Food cart pod in Portland, Oregon, U.S.

The Third Avenue Food Cart Pod is a food cart pod in Portland, Oregon, United States. Notable tenants have included The Grilled Cheese Grill, Mama Chow's Kitchen, and Stretch the Noodle.

== Description ==
The Third Avenue Food Cart Pod is a food cart pod on 3rd Avenue between Washington and Stark Streets in downtown Portland. Condé Nast Traveler has described the pod as a "no-frills", with only carts and no tables or tents. The pod is sometimes called "Gyro District" because of the many carts serving Middle Eastern cuisine such as gyros, hummus, and shawarma.
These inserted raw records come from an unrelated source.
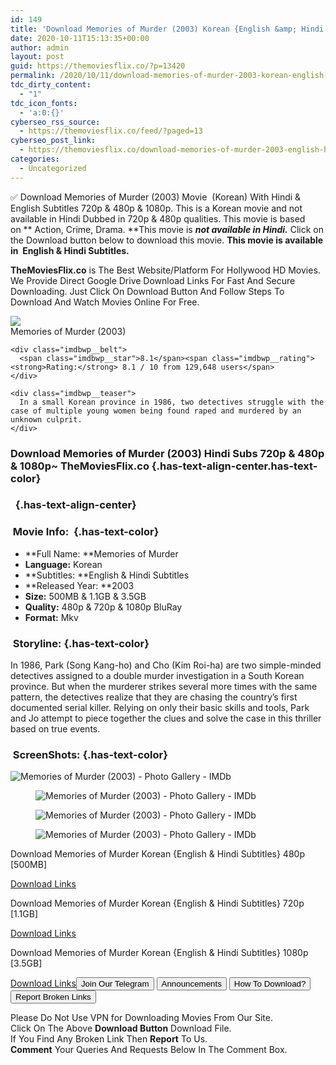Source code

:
 ```yaml
---
id: 149
title: 'Download Memories of Murder (2003) Korean {English &amp; Hindi Subtitles} BluRay 480p [500MB] || 720p [1.1GB] || 1080p [3.5GB]'
date: 2020-10-11T15:13:35+00:00
author: admin
layout: post
guid: https://themoviesflix.co/?p=13420
permalink: /2020/10/11/download-memories-of-murder-2003-korean-english-hindi-subtitles-bluray-480p-500mb-720p-1-1gb-1080p-3-5gb/
tdc_dirty_content:
  - "1"
tdc_icon_fonts:
  - 'a:0:{}'
cyberseo_rss_source:
  - https://themoviesflix.co/feed/?paged=13
cyberseo_post_link:
  - https://themoviesflix.co/download-memories-of-murder-2003-english-hindi-480p-720p-1080p/
categories:
  - Uncategorized
---
```

✅ Download Memories of Murder (2003)&nbsp;Movie&nbsp; (Korean) With Hindi & English Subtitles&nbsp;720p&nbsp;&&nbsp;480p&nbsp;& 1080p. This is a Korean movie and not available in Hindi Dubbed in&nbsp;720p&nbsp;&&nbsp;480p&nbsp;qualities. This movie is based on&nbsp;**&nbsp;Action,&nbsp;Crime,&nbsp;Drama.&nbsp;**This movie is&nbsp;_**not&nbsp;available in&nbsp;Hindi.**_&nbsp;Click on the Download button below to download this movie.&nbsp;**This movie is available in &nbsp;English & Hindi Subtitles.**

**TheMoviesFlix.co**&nbsp;is The Best Website/Platform For Hollywood HD Movies. We Provide Direct Google Drive Download Links For Fast And Secure Downloading. Just Click On Download Button And Follow Steps To Download And Watch Movies Online For Free.

<div class="imdbwp imdbwp--movie dark">
  <div class="imdbwp__thumb">
    <a class="imdbwp__link" target="_blank" title="Memories of Murder" href="https://www.imdb.com/title/tt0353969/" rel="nofollow noopener noreferrer"><img class="imdbwp__img" src="https://m.media-amazon.com/images/M/MV5BOGViNTg4YTktYTQ2Ni00MTU0LTk2NWUtMTI4OTc1YTM0NzQ2XkEyXkFqcGdeQXVyMDM2NDM2MQ@@._V1_SX300.jpg" /></a>
  </div>
  
  <div class="imdbwp__content">
    <div class="imdbwp__header">
      <span class="imdbwp__title">Memories of Murder</span> (2003)
    </div>
    
    <div class="imdbwp__belt">
      <span class="imdbwp__star">8.1</span><span class="imdbwp__rating"><strong>Rating:</strong> 8.1 / 10 from 129,648 users</span>
    </div>
    
    <div class="imdbwp__teaser">
      In a small Korean province in 1986, two detectives struggle with the case of multiple young women being found raped and murdered by an unknown culprit.
    </div>
  </div>
</div>

### Download Memories of Murder (2003) Hindi Subs 720p & 480p & 1080p~ TheMoviesFlix.co {.has-text-align-center.has-text-color}

### &nbsp; {.has-text-align-center}

### &nbsp;Movie Info:&nbsp; {.has-text-color}

  * **Full Name:&nbsp;**Memories of Murder
  * **Language:**&nbsp;Korean
  * **Subtitles:&nbsp;**English & Hindi Subtitles
  * **Released Year:&nbsp;**2003
  * **Size:**&nbsp;500MB & 1.1GB & 3.5GB
  * **Quality:**&nbsp;480p & 720p & 1080p BluRay
  * **Format:**&nbsp;Mkv

### &nbsp;Storyline: {.has-text-color}

In 1986, Park (Song Kang-ho) and Cho (Kim Roi-ha) are two simple-minded detectives assigned to a double murder investigation in a South Korean province. But when the murderer strikes several more times with the same pattern, the detectives realize that they are chasing the country’s first documented serial killer. Relying on only their basic skills and tools, Park and Jo attempt to piece together the clues and solve the case in this thriller based on true events.

### &nbsp;ScreenShots: {.has-text-color}<figure class="wp-block-image">

![Memories of Murder (2003) - Photo Gallery - IMDb](https://m.media-amazon.com/images/M/MV5BZTE1ODgwYTctNDdhMi00ODNjLWE3NTEtNTgwZTU2OGRkZjZkXkEyXkFqcGdeQXVyMTI3MDk3MzQ@._V1_.jpg) </figure> <figure class="wp-block-image">![Memories of Murder (2003) - Photo Gallery - IMDb](https://m.media-amazon.com/images/M/MV5BMzYwMmY3ODYtZjcyMy00MmQyLTllMmUtODIxY2M0Y2QyN2NmXkEyXkFqcGdeQXVyMTI3MDk3MzQ@._V1_.jpg)</figure> <figure class="wp-block-image">![Memories of Murder (2003) - Photo Gallery - IMDb](https://m.media-amazon.com/images/M/MV5BZmI3OWYzMTEtM2EwOS00ZjczLTg3NzMtNWM5MzA5YjczZjg3XkEyXkFqcGdeQXVyMTI3MDk3MzQ@._V1_.jpg)</figure> <figure class="wp-block-image">![Memories of Murder (2003) - Photo Gallery - IMDb](https://m.media-amazon.com/images/M/MV5BNTY5MWY0ZWMtZGNlZi00NmM1LTg0ZmItODMyYzFjNDMzYjM1XkEyXkFqcGdeQXVyMTI3MDk3MzQ@._V1_.jpg)</figure> 

<p class="has-text-align-center has-text-color has-medium-font-size">
  Download Memories of Murder Korean {English & Hindi Subtitles} 480p [500MB]
</p>

<span class="mb-center maxbutton-3-center"><span class="maxbutton-3-container mb-container"><a class="maxbutton-3 maxbutton maxbutton-post-button" target="_blank" rel="nofollow noopener noreferrer" href="https://coinquint.com/a13100/"><span class="mb-text">Download Links</span></a></span></span>

<p class="has-text-align-center has-text-color has-medium-font-size">
  Download Memories of Murder Korean {English & Hindi Subtitles} 720p [1.1GB]
</p>

<span class="mb-center maxbutton-3-center"><span class="maxbutton-3-container mb-container"><a class="maxbutton-3 maxbutton maxbutton-post-button" target="_blank" rel="nofollow noopener noreferrer" href="https://coinquint.com/a13102/"><span class="mb-text">Download Links</span></a></span></span>

<p class="has-text-align-center has-text-color has-medium-font-size">
  Download Memories of Murder Korean {English & Hindi Subtitles} 1080p [3.5GB]
</p>

<span class="mb-center maxbutton-3-center"><span class="maxbutton-3-container mb-container"><a class="maxbutton-3 maxbutton maxbutton-post-button" target="_blank" rel="nofollow noopener noreferrer" href="https://coinquint.com/a13105/"><span class="mb-text">Download Links</span></a></span></span><a href="https://t.me/themoviesflixcom" target="_blank" data-wpel-link="external" rel="nofollow external noopener noreferrer"><button class="button button5">Join Our Telegram</button></a> <a href="https://themoviesflix.co/download-memories-of-murder-2003-english-hindi-480p-720p-1080p/#" target="_blank" data-wpel-link="external" rel="nofollow external noopener noreferrer"><button class="button button5">Announcements</button></a> <a href="https://themoviesflix.com/how-to-download/" target="_blank" data-wpel-link="external" rel="nofollow external noopener noreferrer"><button class="button button5">How To Download?</button></a> <a href="https://themoviesflix.co/download-memories-of-murder-2003-english-hindi-480p-720p-1080p/#" target="_blank" data-wpel-link="external" rel="nofollow external noopener noreferrer"><button class="button button5">Report Broken Links</button></a> 

<div class="alert alert-danger">
  Please Do Not Use VPN for Downloading Movies From Our Site.
</div>

<div class="alert alert-success">
  Click On The Above <strong>Download Button</strong> Download File.
</div>

<div class="alert alert-warning">
  If You Find Any Broken Link Then <strong>Report</strong> To Us.
</div>

<div class="alert alert-info">
  <strong>Comment</strong> Your Queries And Requests Below In The Comment Box.
</div>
The popular is most popular at lunch time.

== History ==
The pod has hosted carts serving Mexican and Thai cuisine. Tenants at the pod have included The Grilled Cheese Grill, Mama Chow's Kitchen, Stretch the Noodle, and Sumo Sushi. La Piñata Takos has also operated at the site.

== Reception ==
Condé Nast Traveler included the pod in a 2018 list of Portland's ten best food trucks. In 2023, after Food & Wine recommend the pod and the Fifth Avenue carts as a starting point for experiencing the city's food carts, Michael Russell of The Oregonian said both pods "have seen better days".